§ **Task**: Please write out the final portion of the records below exactly: the line containing "In a Simple", every line after it, and nothing else.

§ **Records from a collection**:

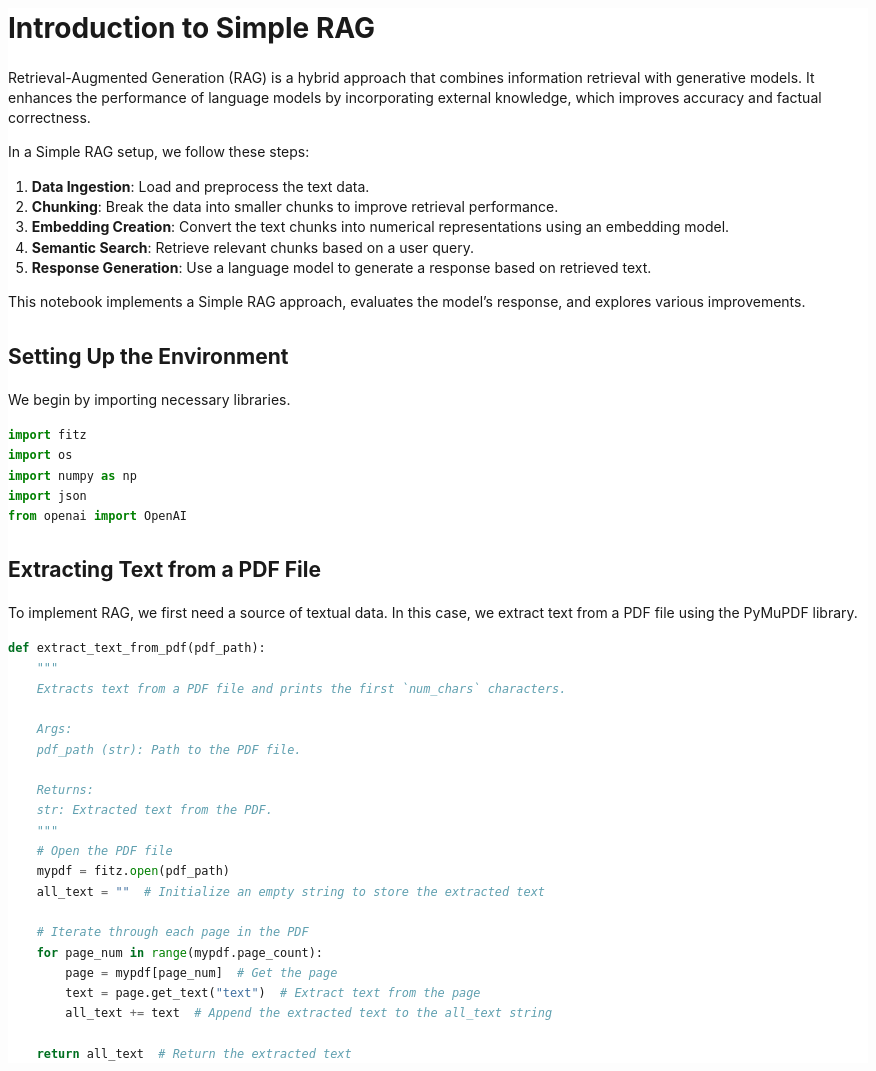 # Introduction to Simple RAG

Retrieval-Augmented Generation (RAG) is a hybrid approach that combines information retrieval with generative models. It enhances the performance of language models by incorporating external knowledge, which improves accuracy and factual correctness.

In a Simple RAG setup, we follow these steps:

1. **Data Ingestion**: Load and preprocess the text data.
2. **Chunking**: Break the data into smaller chunks to improve retrieval performance.
3. **Embedding Creation**: Convert the text chunks into numerical representations using an embedding model.
4. **Semantic Search**: Retrieve relevant chunks based on a user query.
5. **Response Generation**: Use a language model to generate a response based on retrieved text.

This notebook implements a Simple RAG approach, evaluates the model’s response, and explores various improvements.

## Setting Up the Environment
We begin by importing necessary libraries.

```python
import fitz
import os
import numpy as np
import json
from openai import OpenAI
```

## Extracting Text from a PDF File
To implement RAG, we first need a source of textual data. In this case, we extract text from a PDF file using the PyMuPDF library.

```python
def extract_text_from_pdf(pdf_path):
    """
    Extracts text from a PDF file and prints the first `num_chars` characters.

    Args:
    pdf_path (str): Path to the PDF file.

    Returns:
    str: Extracted text from the PDF.
    """
    # Open the PDF file
    mypdf = fitz.open(pdf_path)
    all_text = ""  # Initialize an empty string to store the extracted text

    # Iterate through each page in the PDF
    for page_num in range(mypdf.page_count):
        page = mypdf[page_num]  # Get the page
        text = page.get_text("text")  # Extract text from the page
        all_text += text  # Append the extracted text to the all_text string

    return all_text  # Return the extracted text
```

§ **Final answer**:
In a Simple RAG setup, we follow these steps:

1. **Data Ingestion**: Load and preprocess the text data.
2. **Chunking**: Break the data into smaller chunks to improve retrieval performance.
3. **Embedding Creation**: Convert the text chunks into numerical representations using an embedding model.
4. **Semantic Search**: Retrieve relevant chunks based on a user query.
5. **Response Generation**: Use a language model to generate a response based on retrieved text.

This notebook implements a Simple RAG approach, evaluates the model’s response, and explores various improvements.

## Setting Up the Environment
We begin by importing necessary libraries.

```python
import fitz
import os
import numpy as np
import json
from openai import OpenAI
```

## Extracting Text from a PDF File
To implement RAG, we first need a source of textual data. In this case, we extract text from a PDF file using the PyMuPDF library.

```python
def extract_text_from_pdf(pdf_path):
    """
    Extracts text from a PDF file and prints the first `num_chars` characters.

    Args:
    pdf_path (str): Path to the PDF file.

    Returns:
    str: Extracted text from the PDF.
    """
    # Open the PDF file
    mypdf = fitz.open(pdf_path)
    all_text = ""  # Initialize an empty string to store the extracted text

    # Iterate through each page in the PDF
    for page_num in range(mypdf.page_count):
        page = mypdf[page_num]  # Get the page
        text = page.get_text("text")  # Extract text from the page
        all_text += text  # Append the extracted text to the all_text string

    return all_text  # Return the extracted text
```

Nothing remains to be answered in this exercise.